Den Preis für die beste Bildgestaltung (dotiert mit 10.000 Euro) bekommt Hanno Lentz für den Film „Fabian oder der Gang vor die Hunde“.

Begründung der Jury:

„Was davon ist gestern, wieviel heute? Bereits die erste Einstellung führt elegant und unmerklich von der Jetztzeit in den Beginn der 1930er Jahre – die Frische, die Skizzenhaftigkeit der Bildsprache widersetzt sich dem monströsen Gewicht der Historie und langt immer wieder nach der Gegenwart. Hanno Lentz erfindet dafür ein im Wortsinne ungewöhnliches Repertoire an visuellen Vokabeln, scheinbar mühelos zusammengefügt (in meisterlicher Montage von Claudia Wolscht) zu einer selten gesehenen Poesie der Flüchtigkeit und Vielschichtigkeit, und gibt so der fast hundert Jahre alten Vorlage ganz aktuellen emotionalen und gesellschaftspolitischen Resonanzraum.“

Den Preis für den besten Kinder- und Jugendfilm (dotiert mit 10.000 Euro) erhält Lars Montag für „Träume sind wie wilder Tiger“

Begründung der Jury:

„Ja, gibt’s denn so was? Der 12jährige Inder Ranji will nicht – wie seine Eltern – nach Deutschland. Er träumt davon mit dem Bollywood-Star Amir vor der Kamera zu stehen.

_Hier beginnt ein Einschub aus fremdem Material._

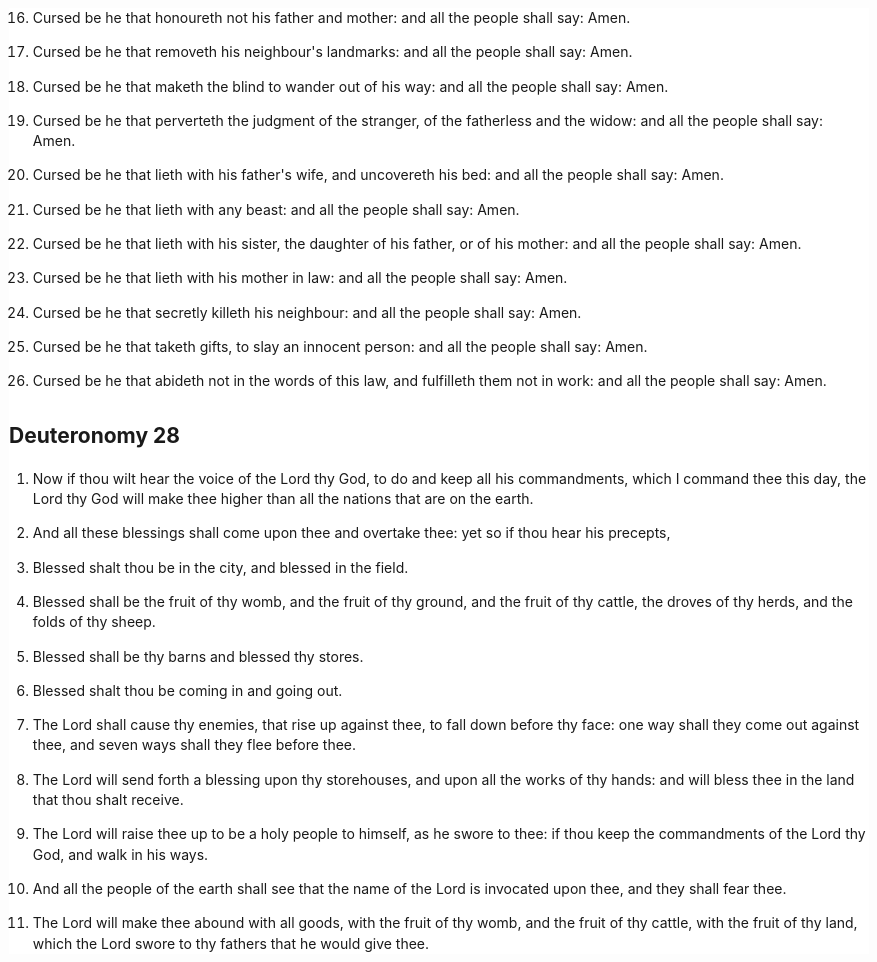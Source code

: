 16. Cursed be he that honoureth not his father and mother: and all the people shall say: Amen.

17. Cursed be he that removeth his neighbour's landmarks: and all the people shall say: Amen.

18. Cursed be he that maketh the blind to wander out of his way: and all the people shall say: Amen.

19. Cursed be he that perverteth the judgment of the stranger, of the fatherless and the widow: and all the people shall say: Amen.

20. Cursed be he that lieth with his father's wife, and uncovereth his bed: and all the people shall say: Amen.

21. Cursed be he that lieth with any beast: and all the people shall say: Amen.

22. Cursed be he that lieth with his sister, the daughter of his father, or of his mother: and all the people shall say: Amen.

23. Cursed be he that lieth with his mother in law: and all the people shall say: Amen.

24. Cursed be he that secretly killeth his neighbour: and all the people shall say: Amen.

25. Cursed be he that taketh gifts, to slay an innocent person: and all the people shall say: Amen.

26. Cursed be he that abideth not in the words of this law, and fulfilleth them not in work: and all the people shall say: Amen.

## Deuteronomy 28

1. Now if thou wilt hear the voice of the Lord thy God, to do and keep all his commandments, which I command thee this day, the Lord thy God will make thee higher than all the nations that are on the earth.

2. And all these blessings shall come upon thee and overtake thee: yet so if thou hear his precepts,

3. Blessed shalt thou be in the city, and blessed in the field.

4. Blessed shall be the fruit of thy womb, and the fruit of thy ground, and the fruit of thy cattle, the droves of thy herds, and the folds of thy sheep.

5. Blessed shall be thy barns and blessed thy stores.

6. Blessed shalt thou be coming in and going out.

7. The Lord shall cause thy enemies, that rise up against thee, to fall down before thy face: one way shall they come out against thee, and seven ways shall they flee before thee.

8. The Lord will send forth a blessing upon thy storehouses, and upon all the works of thy hands: and will bless thee in the land that thou shalt receive.

9. The Lord will raise thee up to be a holy people to himself, as he swore to thee: if thou keep the commandments of the Lord thy God, and walk in his ways.

10. And all the people of the earth shall see that the name of the Lord is invocated upon thee, and they shall fear thee.

11. The Lord will make thee abound with all goods, with the fruit of thy womb, and the fruit of thy cattle, with the fruit of thy land, which the Lord swore to thy fathers that he would give thee.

Auf Germany hat er gar keine Lust und es gibt gute Gründe, denn in Berlin mag es Geld geben, aber wenig Freude, Tanz und Musik. Lars Montag unternimmt ein gewagtes Spiel, indem er in seiner Culture-Clash-Komödie mit deutschen wie indischen Stereotypen arbeitet. In den großartigen Showeinlagen seines Ensembles, gelingt es ihm aber, alles sehr gekonnt abzufedern und unterhaltsam aufzunehmen. TRÄUME SIND WIE WILDE TIGER ist ein in jeder Hinsicht feurig überbordender, lustiger, farbenfroher und ungewöhnlicher Kinderfilm. Es ist der Versuch, aus einer indischen Perspektive Deutschland zu erleben. Dass dieser deutschen Produktion um Lars Montag so viel Bollywood gelungen ist, hat die Jury kaum stillhalten lassen.“

Der Dokumentarfilmpreis (dotiert mit 10.000 Euro) geht an Michael Kranz für den Film „Was tun?“.

Begründung der Jury:

„Eine Szene aus Michael Glawoggers Film WHORES‘ GLORY von 2011 konnte Regisseur Michael Kranz nie vergessen. Jetzt will der weiße Filmstudent ein bengalisches Mädchen aus der Prostitution retten. Was zunächst nach einer White-Saviour-Narration klingt, wird zur Dissektion genau dessen, mit dokumentarischen Mitteln. WAS TUN durchspielt eine ethisch komplexe Frage in der Praxis. „Aus guten Gründen nichts getan hab ich schon oft genug“, sinniert Michael Kranz in seinem selbstreflektierenden Dokumentarfilm und begibt sich auf die Suche nach dem Mädchen und nach Antworten auf Fragen, die ihn und das Publikum nicht mehr loslassen werden. Seine Reise erfordert Ergebnisoffenheit und den Mut zum Scheitern, was Michael Kranz zu einem wahren Reisenden macht. Aber er reist nicht nur in ein fernes Land, sondern auch in einen filmischen Raum, in die Leinwand von Glawoggers Film, und führt dessen Geschichte fort. Er schafft es, eine sonst unüberwindbare Grenze zu durchqueren: die Grenze zwischen Publikum und Kinoleinwand. Durch die direkte Erzählweise und lebendige Kameraführung, entzieht Michael Kranz dem Zuschauer jede Möglichkeit sich durch Intellektualisierung Distanz zu schaffen. So endet dieses essayistisch-investigative Zeitdokument mit Fragen an uns, ans Leben, und an den Dokumentarfilm selbst.“

Der Preis für den besten Schnitt (dotiert mit 10.000 Euro) erhält Maria Speth für den Film „Herr Bachmann und seine Klasse“.

Begründung der Jury:

„Maria Speth lässt uns in die Klassengemeinschaft einer Gesamtschule in Hessen eintauchen, einer völlig heterogenen Gruppe mit der drängenden Frage im Gepäck, wie es nach der Sechsten schulisch weitergeht. Und wir dürfen den Lehrer Bachmann kennenlernen, der mit seinen außergewöhnlichen Methoden uns alle zum Träumen von einer besseren (Schul-)Welt bringt.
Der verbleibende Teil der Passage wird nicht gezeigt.